• _PROBLEM DESCRIPTION_
Scan the data below. Pull out each line where "υβριδική" occurs.

• _DATA FOR REVIEW_
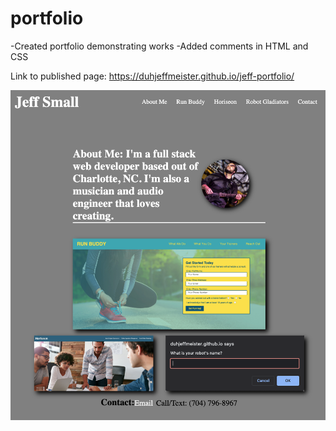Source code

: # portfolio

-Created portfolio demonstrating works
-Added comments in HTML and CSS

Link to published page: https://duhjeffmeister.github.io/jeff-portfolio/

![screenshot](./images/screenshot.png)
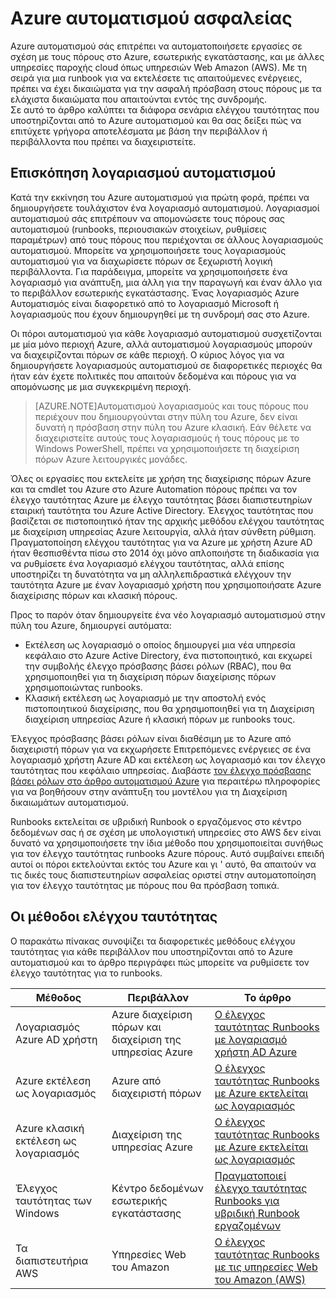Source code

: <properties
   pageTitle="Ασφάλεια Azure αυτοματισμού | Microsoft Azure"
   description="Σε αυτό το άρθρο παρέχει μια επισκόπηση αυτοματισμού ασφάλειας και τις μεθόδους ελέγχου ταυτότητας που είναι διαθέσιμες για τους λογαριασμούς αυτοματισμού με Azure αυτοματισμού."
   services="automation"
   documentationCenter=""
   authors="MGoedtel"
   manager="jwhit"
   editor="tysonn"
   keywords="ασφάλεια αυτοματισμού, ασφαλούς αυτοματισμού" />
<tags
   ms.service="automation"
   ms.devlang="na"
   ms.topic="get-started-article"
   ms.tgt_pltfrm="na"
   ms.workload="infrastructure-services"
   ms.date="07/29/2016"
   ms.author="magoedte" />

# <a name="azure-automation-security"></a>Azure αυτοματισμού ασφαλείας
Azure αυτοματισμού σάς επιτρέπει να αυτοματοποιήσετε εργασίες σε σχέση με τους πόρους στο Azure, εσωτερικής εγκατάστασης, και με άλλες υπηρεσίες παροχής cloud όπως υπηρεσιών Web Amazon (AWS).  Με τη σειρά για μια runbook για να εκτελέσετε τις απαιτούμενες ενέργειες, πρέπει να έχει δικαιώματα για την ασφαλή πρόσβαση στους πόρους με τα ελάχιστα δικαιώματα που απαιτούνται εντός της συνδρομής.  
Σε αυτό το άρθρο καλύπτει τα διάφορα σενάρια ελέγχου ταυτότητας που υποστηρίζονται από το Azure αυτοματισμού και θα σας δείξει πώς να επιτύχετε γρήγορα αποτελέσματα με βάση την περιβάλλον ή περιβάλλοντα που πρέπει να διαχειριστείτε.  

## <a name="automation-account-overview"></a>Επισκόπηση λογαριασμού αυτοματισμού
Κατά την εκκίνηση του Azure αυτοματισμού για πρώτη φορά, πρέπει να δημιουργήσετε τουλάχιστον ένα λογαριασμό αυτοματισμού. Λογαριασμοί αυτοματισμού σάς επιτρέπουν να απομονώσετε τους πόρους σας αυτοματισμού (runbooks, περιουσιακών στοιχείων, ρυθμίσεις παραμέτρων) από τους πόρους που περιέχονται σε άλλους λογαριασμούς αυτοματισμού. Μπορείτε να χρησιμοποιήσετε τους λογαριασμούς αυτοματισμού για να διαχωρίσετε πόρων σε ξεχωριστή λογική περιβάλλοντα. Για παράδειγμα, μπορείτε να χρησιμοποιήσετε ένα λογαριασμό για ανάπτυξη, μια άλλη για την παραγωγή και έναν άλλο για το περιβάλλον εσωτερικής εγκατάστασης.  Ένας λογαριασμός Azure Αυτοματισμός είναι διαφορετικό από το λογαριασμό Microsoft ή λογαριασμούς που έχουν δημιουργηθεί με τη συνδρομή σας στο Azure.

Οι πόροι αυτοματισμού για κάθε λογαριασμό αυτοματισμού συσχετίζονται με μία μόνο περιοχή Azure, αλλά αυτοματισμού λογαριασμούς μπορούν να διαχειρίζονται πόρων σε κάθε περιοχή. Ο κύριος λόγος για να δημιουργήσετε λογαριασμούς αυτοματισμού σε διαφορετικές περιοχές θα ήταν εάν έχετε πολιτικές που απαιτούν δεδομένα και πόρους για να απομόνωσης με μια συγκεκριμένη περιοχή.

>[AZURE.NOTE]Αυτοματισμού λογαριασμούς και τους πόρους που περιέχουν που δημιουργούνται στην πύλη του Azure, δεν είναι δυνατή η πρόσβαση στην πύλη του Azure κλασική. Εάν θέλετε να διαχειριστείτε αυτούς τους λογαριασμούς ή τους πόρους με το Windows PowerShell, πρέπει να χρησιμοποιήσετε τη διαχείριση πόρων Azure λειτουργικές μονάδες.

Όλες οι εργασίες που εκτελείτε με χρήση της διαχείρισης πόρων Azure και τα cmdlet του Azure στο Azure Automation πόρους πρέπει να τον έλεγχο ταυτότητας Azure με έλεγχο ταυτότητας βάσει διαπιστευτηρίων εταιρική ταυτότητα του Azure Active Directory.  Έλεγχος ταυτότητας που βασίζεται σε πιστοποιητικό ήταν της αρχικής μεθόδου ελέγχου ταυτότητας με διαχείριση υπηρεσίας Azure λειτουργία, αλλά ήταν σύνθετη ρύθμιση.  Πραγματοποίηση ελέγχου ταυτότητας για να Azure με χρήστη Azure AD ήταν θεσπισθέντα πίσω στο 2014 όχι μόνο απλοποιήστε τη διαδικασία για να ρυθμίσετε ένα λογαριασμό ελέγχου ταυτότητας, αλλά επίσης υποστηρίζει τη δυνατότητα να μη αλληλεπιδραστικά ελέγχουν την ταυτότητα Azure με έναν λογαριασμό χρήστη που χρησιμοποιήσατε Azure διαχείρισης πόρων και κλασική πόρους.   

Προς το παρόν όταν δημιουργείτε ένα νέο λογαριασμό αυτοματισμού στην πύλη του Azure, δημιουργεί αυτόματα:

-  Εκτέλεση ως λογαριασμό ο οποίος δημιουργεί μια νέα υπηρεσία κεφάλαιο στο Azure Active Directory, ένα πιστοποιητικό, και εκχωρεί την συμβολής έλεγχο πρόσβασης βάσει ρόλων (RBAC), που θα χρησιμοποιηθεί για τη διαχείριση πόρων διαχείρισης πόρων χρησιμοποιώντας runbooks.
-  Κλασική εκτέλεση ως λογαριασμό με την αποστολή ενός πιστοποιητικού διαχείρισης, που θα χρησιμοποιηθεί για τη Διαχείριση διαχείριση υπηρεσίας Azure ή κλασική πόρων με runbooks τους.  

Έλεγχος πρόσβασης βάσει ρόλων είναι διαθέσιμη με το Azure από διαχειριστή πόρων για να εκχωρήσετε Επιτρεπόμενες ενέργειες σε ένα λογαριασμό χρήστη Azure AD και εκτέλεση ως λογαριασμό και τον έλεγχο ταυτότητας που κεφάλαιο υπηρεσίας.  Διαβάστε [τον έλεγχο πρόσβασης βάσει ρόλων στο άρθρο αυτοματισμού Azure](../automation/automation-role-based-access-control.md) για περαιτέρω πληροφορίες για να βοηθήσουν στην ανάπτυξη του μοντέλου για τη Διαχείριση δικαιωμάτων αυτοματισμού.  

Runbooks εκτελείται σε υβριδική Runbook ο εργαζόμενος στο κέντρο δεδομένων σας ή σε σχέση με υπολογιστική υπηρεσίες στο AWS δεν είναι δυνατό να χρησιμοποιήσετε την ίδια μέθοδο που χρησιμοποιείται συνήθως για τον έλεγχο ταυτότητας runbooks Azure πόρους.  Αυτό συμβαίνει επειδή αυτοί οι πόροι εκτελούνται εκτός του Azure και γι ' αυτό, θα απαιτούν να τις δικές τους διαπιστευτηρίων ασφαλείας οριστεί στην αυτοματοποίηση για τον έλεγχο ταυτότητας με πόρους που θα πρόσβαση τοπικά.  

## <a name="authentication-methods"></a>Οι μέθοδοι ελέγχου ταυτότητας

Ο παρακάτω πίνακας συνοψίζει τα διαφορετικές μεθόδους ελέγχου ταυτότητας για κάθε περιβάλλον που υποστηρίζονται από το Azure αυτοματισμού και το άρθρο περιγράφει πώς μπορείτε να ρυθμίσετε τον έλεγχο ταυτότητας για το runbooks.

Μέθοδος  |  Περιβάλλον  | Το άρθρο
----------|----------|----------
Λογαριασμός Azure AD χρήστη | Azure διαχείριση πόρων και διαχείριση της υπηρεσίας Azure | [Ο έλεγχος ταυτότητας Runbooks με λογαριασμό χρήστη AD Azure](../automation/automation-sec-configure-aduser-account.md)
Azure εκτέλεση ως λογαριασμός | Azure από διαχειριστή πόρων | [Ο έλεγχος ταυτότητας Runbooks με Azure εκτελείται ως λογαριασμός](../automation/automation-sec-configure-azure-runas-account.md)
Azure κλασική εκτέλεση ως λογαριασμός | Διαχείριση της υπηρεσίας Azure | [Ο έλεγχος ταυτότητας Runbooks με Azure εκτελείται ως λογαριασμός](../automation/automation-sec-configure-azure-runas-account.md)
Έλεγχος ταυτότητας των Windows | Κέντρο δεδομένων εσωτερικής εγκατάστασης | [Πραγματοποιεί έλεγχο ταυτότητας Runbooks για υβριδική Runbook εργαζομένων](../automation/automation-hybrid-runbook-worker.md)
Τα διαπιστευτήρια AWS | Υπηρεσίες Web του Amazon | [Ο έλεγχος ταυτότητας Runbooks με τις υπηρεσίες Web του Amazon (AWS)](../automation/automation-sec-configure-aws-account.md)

• _WORKED SOLUTION_
Runbooks εκτελείται σε υβριδική Runbook ο εργαζόμενος στο κέντρο δεδομένων σας ή σε σχέση με υπολογιστική υπηρεσίες στο AWS δεν είναι δυνατό να χρησιμοποιήσετε την ίδια μέθοδο που χρησιμοποιείται συνήθως για τον έλεγχο ταυτότητας runbooks Azure πόρους.  Αυτό συμβαίνει επειδή αυτοί οι πόροι εκτελούνται εκτός του Azure και γι ' αυτό, θα απαιτούν να τις δικές τους διαπιστευτηρίων ασφαλείας οριστεί στην αυτοματοποίηση για τον έλεγχο ταυτότητας με πόρους που θα πρόσβαση τοπικά.  
Έλεγχος ταυτότητας των Windows | Κέντρο δεδομένων εσωτερικής εγκατάστασης | [Πραγματοποιεί έλεγχο ταυτότητας Runbooks για υβριδική Runbook εργαζομένων](../automation/automation-hybrid-runbook-worker.md)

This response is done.